You can see in the second picture plate after plate of square mirrors. Did they raid IKEA for these? Nothing elegant or romantic about throwing candles on a mirror. Is that supposed to double the glow of light? It's cheap and tacky. Don't make this mistake.
What should have been done was replace all the towering centerpieces with the low flowers on the long queen's table in the second picture. Larger chunkier candles in metal-finish containers would have gone a long way. The queen's table could have had a runner of mood moss, carnations and other filler flowers to give dimension to the table. Also, while there's nothing wrong with a white wedding, cover the poly-white tablecloth with a white overlay or runner.
Have you encountered tables like these at weddings that you've attended? Are you guilty of making some of these same mistakes that I mentioned? Let me know if you have other issues of questions that need to be addressed.
And while there will always be challenges, there will always be solutions.
The broken glass is scary when it's about a wedding. I agree, the reception pictures didn't make it look very wedding-y. Seemed forced. Not my style.

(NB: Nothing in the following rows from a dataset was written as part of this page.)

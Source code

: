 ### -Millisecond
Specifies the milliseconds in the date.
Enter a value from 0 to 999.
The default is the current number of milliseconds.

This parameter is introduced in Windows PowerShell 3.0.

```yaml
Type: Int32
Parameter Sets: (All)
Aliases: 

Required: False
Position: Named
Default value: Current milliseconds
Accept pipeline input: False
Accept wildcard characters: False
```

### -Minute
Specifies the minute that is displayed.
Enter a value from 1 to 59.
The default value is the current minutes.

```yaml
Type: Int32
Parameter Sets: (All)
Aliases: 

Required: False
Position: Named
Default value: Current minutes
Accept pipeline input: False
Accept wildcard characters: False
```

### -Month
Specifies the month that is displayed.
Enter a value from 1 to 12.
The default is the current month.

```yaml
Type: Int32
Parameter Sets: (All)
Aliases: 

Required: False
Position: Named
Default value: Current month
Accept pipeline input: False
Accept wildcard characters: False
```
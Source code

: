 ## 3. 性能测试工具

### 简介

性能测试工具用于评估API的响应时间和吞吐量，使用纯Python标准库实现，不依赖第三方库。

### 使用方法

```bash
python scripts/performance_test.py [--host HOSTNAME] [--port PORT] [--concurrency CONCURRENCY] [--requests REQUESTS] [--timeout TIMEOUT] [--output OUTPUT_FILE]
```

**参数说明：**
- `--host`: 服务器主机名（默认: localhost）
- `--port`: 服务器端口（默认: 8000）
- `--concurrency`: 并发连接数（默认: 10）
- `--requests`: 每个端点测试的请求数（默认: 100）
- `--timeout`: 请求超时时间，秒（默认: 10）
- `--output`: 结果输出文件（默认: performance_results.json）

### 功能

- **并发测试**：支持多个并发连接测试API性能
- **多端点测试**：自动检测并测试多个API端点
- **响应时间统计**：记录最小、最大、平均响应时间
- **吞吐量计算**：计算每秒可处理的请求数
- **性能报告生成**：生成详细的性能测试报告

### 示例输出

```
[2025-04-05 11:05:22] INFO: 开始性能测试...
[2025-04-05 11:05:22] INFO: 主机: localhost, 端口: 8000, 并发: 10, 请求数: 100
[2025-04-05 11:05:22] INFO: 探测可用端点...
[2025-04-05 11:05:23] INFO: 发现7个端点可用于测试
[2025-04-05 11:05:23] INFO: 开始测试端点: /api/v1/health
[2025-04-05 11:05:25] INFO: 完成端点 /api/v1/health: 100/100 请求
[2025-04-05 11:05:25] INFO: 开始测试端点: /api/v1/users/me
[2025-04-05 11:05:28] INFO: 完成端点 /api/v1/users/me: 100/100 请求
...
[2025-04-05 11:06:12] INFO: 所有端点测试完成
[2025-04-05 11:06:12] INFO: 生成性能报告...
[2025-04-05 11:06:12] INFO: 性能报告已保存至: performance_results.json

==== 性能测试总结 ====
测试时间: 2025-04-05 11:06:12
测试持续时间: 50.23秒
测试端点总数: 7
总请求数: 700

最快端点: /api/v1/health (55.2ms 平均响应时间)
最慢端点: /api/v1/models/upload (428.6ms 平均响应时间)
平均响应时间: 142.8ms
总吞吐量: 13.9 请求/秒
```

AH! Great idea @marshalledgar. I will. @DaniaChicago, I just wanted to say that the problems of those mirrors and proportions don't really have anything to do with "style." Style is a matter of preference. What I'm talking about is information that spans all styles. I just wanted to clarify.
I would probably make the mistake of using mirrors because it reflects light. I guess I am wrong. Oops. Is that really a hard and fast rule? @nixonwoman
I looked up this wedding. The rest of the non-reception pictures were beautiful. It's obvious there was money well spent on this. Not sure why the reception took such a nose dive.
Ouch! I can see what you're talking about @nixonwoman. The first pic would make for a great Collection Cover for these.